For the fans it began with this tweet: “1.5 years in the making, it is finally out. Looking forward to hearing what you think.” Within a day it had more than a million views. Not bad for a self-initiated side project. Dan Trachtenberg’s short film No Escape translates Valve Corporation’s critically acclaimed Portal video game series into a live-action short. So what separates No Escape from other video-game inspired films and shorts? The game itself.
Just ahead of the 2007 holiday shopping season, Valve Corporation released a quirky first-person puzzle game titled Portal. This second-string title, originally released only as part of a bundle with other stocking-stuffer titles, became the little game that could—garnering critical acclaim and a cult following. The success lead to a sequel, released earlier this year.

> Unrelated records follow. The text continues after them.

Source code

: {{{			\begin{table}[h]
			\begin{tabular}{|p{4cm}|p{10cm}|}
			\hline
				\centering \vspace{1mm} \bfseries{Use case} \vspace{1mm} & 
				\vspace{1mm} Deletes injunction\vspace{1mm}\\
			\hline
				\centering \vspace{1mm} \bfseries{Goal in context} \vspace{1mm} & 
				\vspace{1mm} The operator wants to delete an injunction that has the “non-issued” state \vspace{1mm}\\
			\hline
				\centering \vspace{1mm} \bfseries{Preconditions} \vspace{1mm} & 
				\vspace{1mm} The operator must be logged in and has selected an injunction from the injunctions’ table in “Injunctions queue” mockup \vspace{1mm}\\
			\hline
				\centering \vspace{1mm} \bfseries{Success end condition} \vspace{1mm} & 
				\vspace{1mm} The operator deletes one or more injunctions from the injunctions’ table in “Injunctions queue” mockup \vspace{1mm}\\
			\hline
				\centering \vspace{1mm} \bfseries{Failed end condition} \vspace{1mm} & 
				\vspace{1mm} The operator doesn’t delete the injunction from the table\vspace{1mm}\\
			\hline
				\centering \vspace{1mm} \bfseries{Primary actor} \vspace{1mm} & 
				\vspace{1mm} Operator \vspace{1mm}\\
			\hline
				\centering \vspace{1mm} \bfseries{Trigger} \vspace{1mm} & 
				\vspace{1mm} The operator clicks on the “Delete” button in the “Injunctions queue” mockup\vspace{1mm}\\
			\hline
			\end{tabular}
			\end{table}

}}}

If you’ve not played Portal, the orientation video below will explain the core of the game in thirty seconds. (The remaining two minutes afterward are just … cake.) It’s a puzzle game that revolves around the idea that you can create wormholes between one surface and another, entirely separate surface. This idea certainly isn’t new. We all remember tunneling down green pipes in Super Mario Bros. to be transported to new realms (see below). And in the first-person shooter genre teleporters and the like are also fairly commonplace. But Portal beats all by taking this simple idea and making it the very core of the game. Each puzzle in Portal only makes sense in the context of portals. Portals are an axiom from which the entire puzzle game is built.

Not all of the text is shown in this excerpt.